EXERCISE DETAILS:
The pictures in the data below are to be omitted; all else must be duplicated exactly.

MATERIAL TO PROCESS:
#####
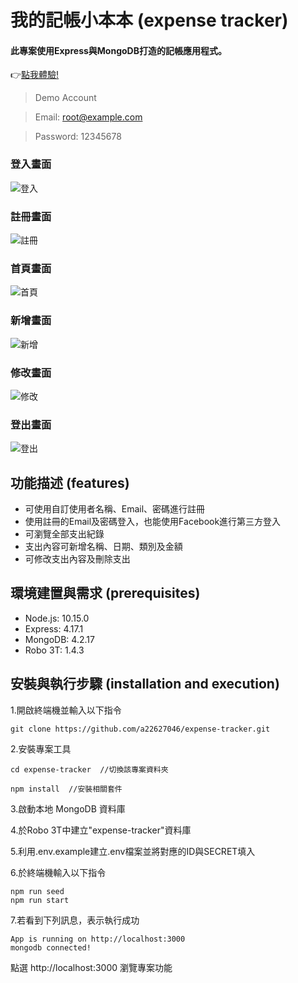 # 我的記帳小本本 (expense tracker)

#### 此專案使用Express與MongoDB打造的記帳應用程式。



:point_right:[點我體驗!](https://peaceful-reef-01916.herokuapp.com/)

> Demo Account

> Email: root@example.com

> Password: 12345678

### 登入畫面
![登入](https://user-images.githubusercontent.com/82774991/160234752-25eb7d2d-742c-46ba-8e9c-ca0b9e1a5a03.PNG)

### 註冊畫面
![註冊](https://user-images.githubusercontent.com/82774991/160235312-8340537d-e07e-491c-8cd4-3a239172065d.PNG)

### 首頁畫面
 ![首頁](https://user-images.githubusercontent.com/82774991/160162640-d3c4f790-acb0-4757-beb2-8e9c67df8771.PNG)
 
### 新增畫面
![新增](https://user-images.githubusercontent.com/82774991/160234923-d000d68f-d9ff-4533-99f6-26394226310b.PNG)

### 修改畫面
![修改](https://user-images.githubusercontent.com/82774991/160234990-bd0d3caa-1d10-4f10-9abc-2fa78d23f108.PNG)

### 登出畫面
![登出](https://user-images.githubusercontent.com/82774991/160235136-20b7e9b8-b7f6-490d-8389-57d0320c38d9.PNG)


## 功能描述 (features)
* 可使用自訂使用者名稱、Email、密碼進行註冊
* 使用註冊的Email及密碼登入，也能使用Facebook進行第三方登入
* 可瀏覽全部支出紀錄
* 支出內容可新增名稱、日期、類別及金額
* 可修改支出內容及刪除支出
## 環境建置與需求 (prerequisites)
* Node.js: 10.15.0 
* Express: 4.17.1
* MongoDB: 4.2.17
* Robo 3T: 1.4.3

## 安裝與執行步驟 (installation and execution)
1.開啟終端機並輸入以下指令
```
git clone https://github.com/a22627046/expense-tracker.git
```
2.安裝專案工具
```
cd expense-tracker  //切換該專案資料夾
```
```
npm install  //安裝相關套件
```
3.啟動本地 MongoDB 資料庫

4.於Robo 3T中建立"expense-tracker"資料庫

5.利用.env.example建立.env檔案並將對應的ID與SECRET填入

6.於終端機輸入以下指令
```
npm run seed
npm run start
```
7.若看到下列訊息，表示執行成功
```
App is running on http://localhost:3000
mongodb connected!
```
點選 http://localhost:3000 瀏覽專案功能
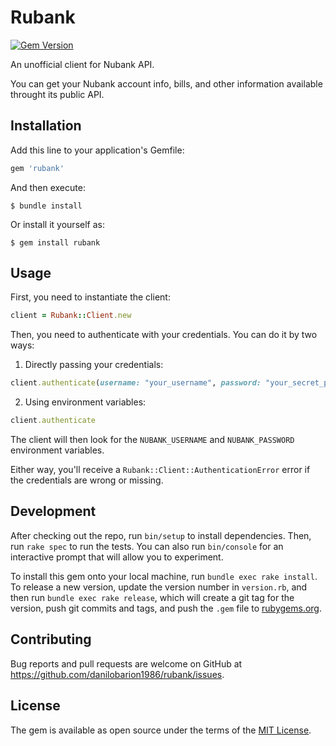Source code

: # Rubank

[![Gem Version](https://badge.fury.io/rb/rubank.svg)](https://badge.fury.io/rb/rubank)

An unofficial client for Nubank API.

You can get your Nubank account info, bills, and other information available throught its public API.

## Installation

Add this line to your application's Gemfile:

```ruby
gem 'rubank'
```

And then execute:

    $ bundle install

Or install it yourself as:

    $ gem install rubank

## Usage

First, you need to instantiate the client:

```ruby
client = Rubank::Client.new
```

Then, you need to authenticate with your credentials. You can do it by two ways:

1) Directly passing your credentials:

```ruby
client.authenticate(username: "your_username", password: "your_secret_password")
```

2) Using environment variables:

```ruby
client.authenticate
```

The client will then look for the `NUBANK_USERNAME` and `NUBANK_PASSWORD` environment variables.

Either way, you'll receive a `Rubank::Client::AuthenticationError` error if the credentials are wrong or missing.

## Development

After checking out the repo, run `bin/setup` to install dependencies. Then, run `rake spec` to run the tests. You can also run `bin/console` for an interactive prompt that will allow you to experiment.

To install this gem onto your local machine, run `bundle exec rake install`. To release a new version, update the version number in `version.rb`, and then run `bundle exec rake release`, which will create a git tag for the version, push git commits and tags, and push the `.gem` file to [rubygems.org](https://rubygems.org).

## Contributing

Bug reports and pull requests are welcome on GitHub at https://github.com/danilobarion1986/rubank/issues.

## License

The gem is available as open source under the terms of the [MIT License](https://opensource.org/licenses/MIT).
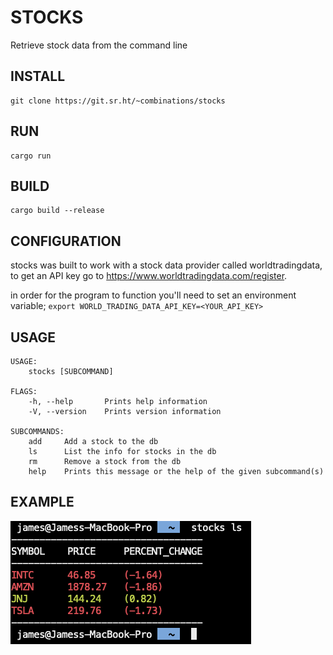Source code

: STOCKS
=


Retrieve stock data from the command line



## INSTALL

```
git clone https://git.sr.ht/~combinations/stocks
```

## RUN

```
cargo run 
```

## BUILD

```
cargo build --release
```

## CONFIGURATION

stocks was built to work with a stock data provider called worldtradingdata, to get an API key go to https://www.worldtradingdata.com/register. 

in order for the program to function you'll need to set an environment variable; ``` export WORLD_TRADING_DATA_API_KEY=<YOUR_API_KEY> ```

## USAGE

```
USAGE:
    stocks [SUBCOMMAND]

FLAGS:
    -h, --help       Prints help information
    -V, --version    Prints version information

SUBCOMMANDS:
    add     Add a stock to the db
    ls      List the info for stocks in the db
    rm      Remove a stock from the db
    help    Prints this message or the help of the given subcommand(s)
```

## EXAMPLE

![example](example.png?raw=true "example")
#####
WRITTEN ANSWER:
 # 我的記帳小本本 (expense tracker)

#### 此專案使用Express與MongoDB打造的記帳應用程式。



:point_right:[點我體驗!](https://peaceful-reef-01916.herokuapp.com/)

> Demo Account

> Email: root@example.com

> Password: 12345678

### 登入畫面
![登入](https://user-images.githubusercontent.com/82774991/160234752-25eb7d2d-742c-46ba-8e9c-ca0b9e1a5a03.PNG)

### 註冊畫面
![註冊](https://user-images.githubusercontent.com/82774991/160235312-8340537d-e07e-491c-8cd4-3a239172065d.PNG)

### 首頁畫面
 ![首頁](https://user-images.githubusercontent.com/82774991/160162640-d3c4f790-acb0-4757-beb2-8e9c67df8771.PNG)
 
### 新增畫面
![新增](https://user-images.githubusercontent.com/82774991/160234923-d000d68f-d9ff-4533-99f6-26394226310b.PNG)

### 修改畫面
![修改](https://user-images.githubusercontent.com/82774991/160234990-bd0d3caa-1d10-4f10-9abc-2fa78d23f108.PNG)

### 登出畫面
![登出](https://user-images.githubusercontent.com/82774991/160235136-20b7e9b8-b7f6-490d-8389-57d0320c38d9.PNG)


## 功能描述 (features)
* 可使用自訂使用者名稱、Email、密碼進行註冊
* 使用註冊的Email及密碼登入，也能使用Facebook進行第三方登入
* 可瀏覽全部支出紀錄
* 支出內容可新增名稱、日期、類別及金額
* 可修改支出內容及刪除支出
## 環境建置與需求 (prerequisites)
* Node.js: 10.15.0 
* Express: 4.17.1
* MongoDB: 4.2.17
* Robo 3T: 1.4.3

## 安裝與執行步驟 (installation and execution)
1.開啟終端機並輸入以下指令
```
git clone https://github.com/a22627046/expense-tracker.git
```
2.安裝專案工具
```
cd expense-tracker  //切換該專案資料夾
```
```
npm install  //安裝相關套件
```
3.啟動本地 MongoDB 資料庫

4.於Robo 3T中建立"expense-tracker"資料庫

5.利用.env.example建立.env檔案並將對應的ID與SECRET填入

6.於終端機輸入以下指令
```
npm run seed
npm run start
```
7.若看到下列訊息，表示執行成功
```
App is running on http://localhost:3000
mongodb connected!
```
點選 http://localhost:3000 瀏覽專案功能
Source code

: # Rubank

[![Gem Version](https://badge.fury.io/rb/rubank.svg)](https://badge.fury.io/rb/rubank)

An unofficial client for Nubank API.

You can get your Nubank account info, bills, and other information available throught its public API.

## Installation

Add this line to your application's Gemfile:

```ruby
gem 'rubank'
```

And then execute:

    $ bundle install

Or install it yourself as:

    $ gem install rubank

## Usage

First, you need to instantiate the client:

```ruby
client = Rubank::Client.new
```

Then, you need to authenticate with your credentials. You can do it by two ways:

1) Directly passing your credentials:

```ruby
client.authenticate(username: "your_username", password: "your_secret_password")
```

2) Using environment variables:

```ruby
client.authenticate
```

The client will then look for the `NUBANK_USERNAME` and `NUBANK_PASSWORD` environment variables.

Either way, you'll receive a `Rubank::Client::AuthenticationError` error if the credentials are wrong or missing.

## Development

After checking out the repo, run `bin/setup` to install dependencies. Then, run `rake spec` to run the tests. You can also run `bin/console` for an interactive prompt that will allow you to experiment.

To install this gem onto your local machine, run `bundle exec rake install`. To release a new version, update the version number in `version.rb`, and then run `bundle exec rake release`, which will create a git tag for the version, push git commits and tags, and push the `.gem` file to [rubygems.org](https://rubygems.org).

## Contributing

Bug reports and pull requests are welcome on GitHub at https://github.com/danilobarion1986/rubank/issues.

## License

The gem is available as open source under the terms of the [MIT License](https://opensource.org/licenses/MIT).
Source code

: STOCKS
=


Retrieve stock data from the command line



## INSTALL

```
git clone https://git.sr.ht/~combinations/stocks
```

## RUN

```
cargo run 
```

## BUILD

```
cargo build --release
```

## CONFIGURATION

stocks was built to work with a stock data provider called worldtradingdata, to get an API key go to https://www.worldtradingdata.com/register. 

in order for the program to function you'll need to set an environment variable; ``` export WORLD_TRADING_DATA_API_KEY=<YOUR_API_KEY> ```

## USAGE

```
USAGE:
    stocks [SUBCOMMAND]

FLAGS:
    -h, --help       Prints help information
    -V, --version    Prints version information

SUBCOMMANDS:
    add     Add a stock to the db
    ls      List the info for stocks in the db
    rm      Remove a stock from the db
    help    Prints this message or the help of the given subcommand(s)
```

## EXAMPLE

![example](example.png?raw=true "example")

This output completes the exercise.